*** Supplied information ***
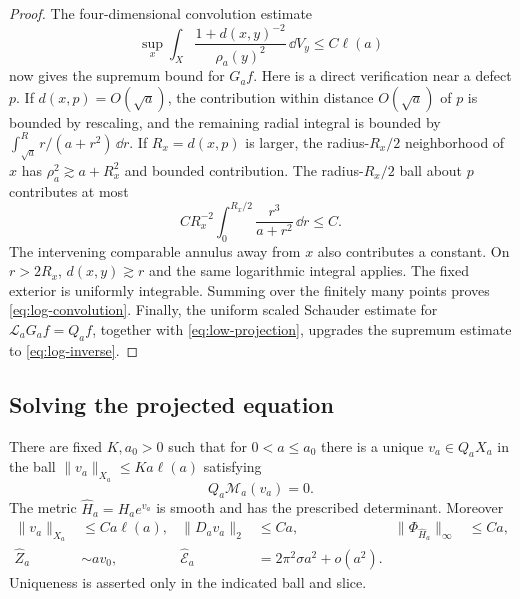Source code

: \begin{proof}
The four-dimensional convolution estimate
\begin{equation}\label{eq:log-convolution}
 \sup_x\int_X\frac{1+d(x,y)^{-2}}{\rho_a(y)^2}\,\dd V_y
 \le C\ell(a)
\end{equation}
now gives the supremum bound for \(G_af\).
Here is a direct verification near a defect \(p\).
If \(d(x,p)=O(\sqrt a)\), the contribution within distance
\(O(\sqrt a)\) of \(p\) is bounded by rescaling, and the
remaining radial integral is bounded by
\(\int_{\sqrt a}^R r/(a+r^2)\,\dd r\).
If \(R_x=d(x,p)\) is larger, the radius-\(R_x/2\)
neighborhood of \(x\) has \(\rho_a^2\gtrsim a+R_x^2\)
and bounded contribution. The radius-\(R_x/2\) ball about
\(p\) contributes at most
\[
 CR_x^{-2}\int_0^{R_x/2}\frac{r^3}{a+r^2}\,\dd r\le C.
\]
The intervening comparable annulus away from \(x\) also
contributes a constant. On \(r>2R_x\), \(d(x,y)\gtrsim r\)
and the same logarithmic integral applies. The fixed
exterior is uniformly integrable. Summing over the finitely
many points proves \eqref{eq:log-convolution}.
Finally, the uniform scaled Schauder estimate for
\(\mathcal L_aG_af=Q_af\), together with
\eqref{eq:low-projection}, upgrades the supremum estimate to
\eqref{eq:log-inverse}.
\end{proof}

\subsection{Solving the projected equation}

\begin{theorem}\label{thm:projected-correction}
There are fixed \(K,a_0>0\) such that for \(0<a\le a_0\)
there is a unique \(v_a\in Q_aX_a\) in the ball
\(\|v_a\|_{X_a}\le Ka\ell(a)\) satisfying
\begin{equation}\label{eq:projected-equation}
 Q_a\mathcal M_a(v_a)=0.
\end{equation}
The metric \(\widehat H_a=H_ae^{v_a}\) is smooth and has
the prescribed determinant. Moreover
\begin{align}
 \|v_a\|_{X_a}&\le Ca\ell(a),&
 \|D_av_a\|_2&\le Ca,&
 \|\Phi_{\widehat H_a}\|_\infty&\le Ca,
                                                   \label{eq:corrected-bounds}\\
 \widehat Z_a&\sim av_0,&
 \widehat{\mathcal E}_a&=2\pi^2\sigma a^2+o(a^2).
                                                   \label{eq:corrected-energy}
\end{align}
Uniqueness is asserted only in the indicated ball and slice.
\end{theorem}

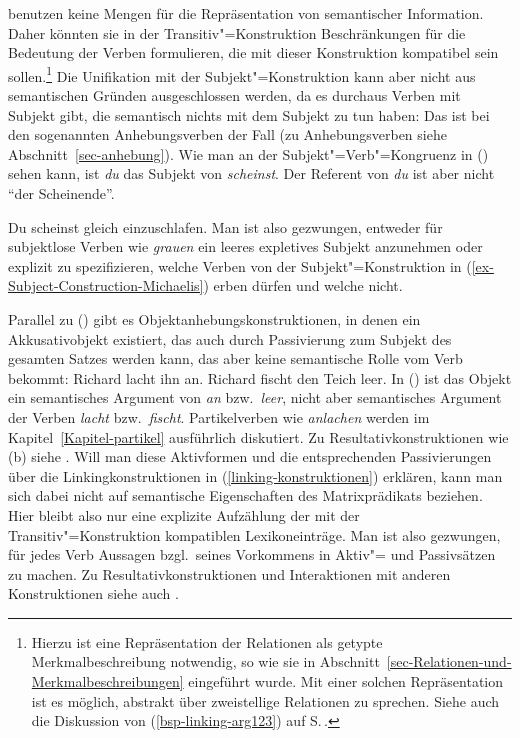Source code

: \citet{MR2001a} benutzen keine Mengen für die Repräsentation von semantischer Information.
Daher könnten sie in der Transitiv"=Konstruktion Beschränkungen für die Bedeutung der Verben
formulieren, die mit dieser Konstruktion kompatibel sein sollen.\footnote{
  Hierzu ist eine Repräsentation der Relationen als getypte Merkmalbeschreibung notwendig, so
  wie sie in Abschnitt~\ref{sec-Relationen-und-Merkmalbeschreibungen} eingeführt wurde. Mit einer solchen
  Repräsentation ist es möglich, abstrakt über zweistellige Relationen zu sprechen. 
  Siehe \zb auch die Diskussion von (\ref{bsp-linking-arg123}) auf
  S.\,\pageref{bsp-linking-arg123}.%
}
Die Unifikation mit der Subjekt"=Konstruktion kann aber nicht aus semantischen Gründen ausgeschlossen
werden, da es durchaus Verben mit Subjekt gibt, die semantisch nichts mit dem Subjekt zu tun haben:
Das ist bei den sogenannten Anhebungsverben der Fall (zu Anhebungsverben
siehe Abschnitt~\ref{sec-anhebung}). Wie man an der Subjekt"=Verb"=Kongruenz in ()
sehen kann, ist \emph{du} das Subjekt von \emph{scheinst}. Der Referent von \emph{du} ist aber nicht
"`der Scheinende"'.

\ea
Du scheinst gleich einzuschlafen.
\z
Man ist also gezwungen, entweder für subjektlose Verben wie \emph{grauen} ein leeres expletives
Subjekt anzunehmen oder explizit zu spezifizieren, welche Verben von der Subjekt"=Konstruktion in (\ref{ex-Subject-Construction-Michaelis})
erben dürfen und welche nicht.


Parallel zu () gibt es Objektanhebungskonstruktionen, in denen ein Akkusativobjekt
existiert, das auch durch Passivierung zum Subjekt des gesamten Satzes werden kann, das
aber keine semantische Rolle vom Verb bekommt:
\eal
\ex Richard lacht ihn an.
\ex Richard fischt den Teich leer.
\zl
In () ist das Objekt ein semantisches Argument von \emph{an} bzw.\ \emph{leer}, nicht aber
semantisches Argument der Verben \emph{lacht} bzw.\ \emph{fischt}.
Partikelverben wie \emph{anlachen} werden im Kapitel~\ref{Kapitel-partikel} ausführlich diskutiert.
Zu Resultativkonstruktionen wie (b) siehe .
Will man diese Aktivformen und die entsprechenden Passivierungen über die Linkingkonstruktionen
in (\ref{linking-konstruktionen}) erklären, kann man sich dabei nicht auf semantische Eigenschaften
des Matrixprädikats beziehen. Hier bleibt also nur eine explizite Aufzählung der mit
der Transitiv"=Konstruktion kompatiblen Lexikoneinträge. Man ist also gezwungen, für jedes Verb
Aussagen bzgl.\ seines Vorkommens in Aktiv"= und Passivsätzen zu machen.
Zu Resultativkonstruktionen und
Interaktionen mit anderen Konstruktionen siehe auch .
\largerpage[2]


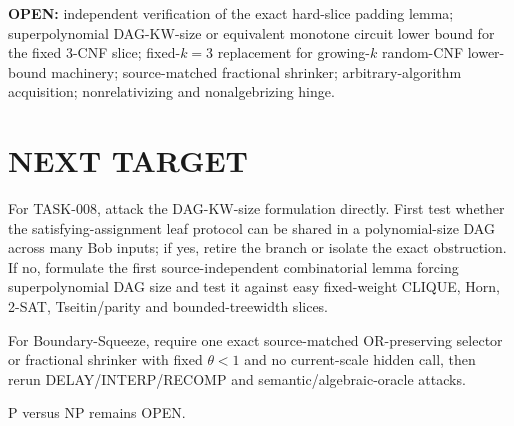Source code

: \documentclass[11pt]{article}
\begin{document}
\textbf{OPEN:} independent verification of the exact hard-slice padding lemma; superpolynomial DAG-KW-size or equivalent monotone circuit lower bound for the fixed $3$-CNF slice; fixed-$k=3$ replacement for growing-$k$ random-CNF lower-bound machinery; source-matched fractional shrinker; arbitrary-algorithm acquisition; nonrelativizing and nonalgebrizing hinge.

\section*{NEXT TARGET}
For TASK-008, attack the DAG-KW-size formulation directly. First test whether the satisfying-assignment leaf protocol can be shared in a polynomial-size DAG across many Bob inputs; if yes, retire the branch or isolate the exact obstruction. If no, formulate the first source-independent combinatorial lemma forcing superpolynomial DAG size and test it against easy fixed-weight CLIQUE, Horn, 2-SAT, Tseitin/parity and bounded-treewidth slices.

For Boundary-Squeeze, require one exact source-matched OR-preserving selector or fractional shrinker with fixed $\theta<1$ and no current-scale hidden call, then rerun DELAY/INTERP/RECOMP and semantic/algebraic-oracle attacks.

P versus NP remains OPEN.
\end{document}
*** End of Supplied information ***
[Your goal]
Give back all of the entries verbatim, but without pictures.

[The completed task]
Source code

: \begin{proof}
The four-dimensional convolution estimate
\begin{equation}\label{eq:log-convolution}
 \sup_x\int_X\frac{1+d(x,y)^{-2}}{\rho_a(y)^2}\,\dd V_y
 \le C\ell(a)
\end{equation}
now gives the supremum bound for \(G_af\).
Here is a direct verification near a defect \(p\).
If \(d(x,p)=O(\sqrt a)\), the contribution within distance
\(O(\sqrt a)\) of \(p\) is bounded by rescaling, and the
remaining radial integral is bounded by
\(\int_{\sqrt a}^R r/(a+r^2)\,\dd r\).
If \(R_x=d(x,p)\) is larger, the radius-\(R_x/2\)
neighborhood of \(x\) has \(\rho_a^2\gtrsim a+R_x^2\)
and bounded contribution. The radius-\(R_x/2\) ball about
\(p\) contributes at most
\[
 CR_x^{-2}\int_0^{R_x/2}\frac{r^3}{a+r^2}\,\dd r\le C.
\]
The intervening comparable annulus away from \(x\) also
contributes a constant. On \(r>2R_x\), \(d(x,y)\gtrsim r\)
and the same logarithmic integral applies. The fixed
exterior is uniformly integrable. Summing over the finitely
many points proves \eqref{eq:log-convolution}.
Finally, the uniform scaled Schauder estimate for
\(\mathcal L_aG_af=Q_af\), together with
\eqref{eq:low-projection}, upgrades the supremum estimate to
\eqref{eq:log-inverse}.
\end{proof}

\subsection{Solving the projected equation}

\begin{theorem}\label{thm:projected-correction}
There are fixed \(K,a_0>0\) such that for \(0<a\le a_0\)
there is a unique \(v_a\in Q_aX_a\) in the ball
\(\|v_a\|_{X_a}\le Ka\ell(a)\) satisfying
\begin{equation}\label{eq:projected-equation}
 Q_a\mathcal M_a(v_a)=0.
\end{equation}
The metric \(\widehat H_a=H_ae^{v_a}\) is smooth and has
the prescribed determinant. Moreover
\begin{align}
 \|v_a\|_{X_a}&\le Ca\ell(a),&
 \|D_av_a\|_2&\le Ca,&
 \|\Phi_{\widehat H_a}\|_\infty&\le Ca,
                                                   \label{eq:corrected-bounds}\\
 \widehat Z_a&\sim av_0,&
 \widehat{\mathcal E}_a&=2\pi^2\sigma a^2+o(a^2).
                                                   \label{eq:corrected-energy}
\end{align}
Uniqueness is asserted only in the indicated ball and slice.
\end{theorem}

Source code

: \citet{MR2001a} benutzen keine Mengen für die Repräsentation von semantischer Information.
Daher könnten sie in der Transitiv"=Konstruktion Beschränkungen für die Bedeutung der Verben
formulieren, die mit dieser Konstruktion kompatibel sein sollen.\footnote{
  Hierzu ist eine Repräsentation der Relationen als getypte Merkmalbeschreibung notwendig, so
  wie sie in Abschnitt~\ref{sec-Relationen-und-Merkmalbeschreibungen} eingeführt wurde. Mit einer solchen
  Repräsentation ist es möglich, abstrakt über zweistellige Relationen zu sprechen. 
  Siehe \zb auch die Diskussion von (\ref{bsp-linking-arg123}) auf
  S.\,\pageref{bsp-linking-arg123}.%
}
Die Unifikation mit der Subjekt"=Konstruktion kann aber nicht aus semantischen Gründen ausgeschlossen
werden, da es durchaus Verben mit Subjekt gibt, die semantisch nichts mit dem Subjekt zu tun haben:
Das ist bei den sogenannten Anhebungsverben der Fall (zu Anhebungsverben
siehe Abschnitt~\ref{sec-anhebung}). Wie man an der Subjekt"=Verb"=Kongruenz in ()
sehen kann, ist \emph{du} das Subjekt von \emph{scheinst}. Der Referent von \emph{du} ist aber nicht
"`der Scheinende"'.

\ea
Du scheinst gleich einzuschlafen.
\z
Man ist also gezwungen, entweder für subjektlose Verben wie \emph{grauen} ein leeres expletives
Subjekt anzunehmen oder explizit zu spezifizieren, welche Verben von der Subjekt"=Konstruktion in (\ref{ex-Subject-Construction-Michaelis})
erben dürfen und welche nicht.


Parallel zu () gibt es Objektanhebungskonstruktionen, in denen ein Akkusativobjekt
existiert, das auch durch Passivierung zum Subjekt des gesamten Satzes werden kann, das
aber keine semantische Rolle vom Verb bekommt:
\eal
\ex Richard lacht ihn an.
\ex Richard fischt den Teich leer.
\zl
In () ist das Objekt ein semantisches Argument von \emph{an} bzw.\ \emph{leer}, nicht aber
semantisches Argument der Verben \emph{lacht} bzw.\ \emph{fischt}.
Partikelverben wie \emph{anlachen} werden im Kapitel~\ref{Kapitel-partikel} ausführlich diskutiert.
Zu Resultativkonstruktionen wie (b) siehe .
Will man diese Aktivformen und die entsprechenden Passivierungen über die Linkingkonstruktionen
in (\ref{linking-konstruktionen}) erklären, kann man sich dabei nicht auf semantische Eigenschaften
des Matrixprädikats beziehen. Hier bleibt also nur eine explizite Aufzählung der mit
der Transitiv"=Konstruktion kompatiblen Lexikoneinträge. Man ist also gezwungen, für jedes Verb
Aussagen bzgl.\ seines Vorkommens in Aktiv"= und Passivsätzen zu machen.
Zu Resultativkonstruktionen und
Interaktionen mit anderen Konstruktionen siehe auch .
\largerpage[2]


Source code

: \documentclass[11pt]{article}
\begin{document}
\textbf{OPEN:} independent verification of the exact hard-slice padding lemma; superpolynomial DAG-KW-size or equivalent monotone circuit lower bound for the fixed $3$-CNF slice; fixed-$k=3$ replacement for growing-$k$ random-CNF lower-bound machinery; source-matched fractional shrinker; arbitrary-algorithm acquisition; nonrelativizing and nonalgebrizing hinge.

\section*{NEXT TARGET}
For TASK-008, attack the DAG-KW-size formulation directly. First test whether the satisfying-assignment leaf protocol can be shared in a polynomial-size DAG across many Bob inputs; if yes, retire the branch or isolate the exact obstruction. If no, formulate the first source-independent combinatorial lemma forcing superpolynomial DAG size and test it against easy fixed-weight CLIQUE, Horn, 2-SAT, Tseitin/parity and bounded-treewidth slices.

For Boundary-Squeeze, require one exact source-matched OR-preserving selector or fractional shrinker with fixed $\theta<1$ and no current-scale hidden call, then rerun DELAY/INTERP/RECOMP and semantic/algebraic-oracle attacks.

P versus NP remains OPEN.
\end{document}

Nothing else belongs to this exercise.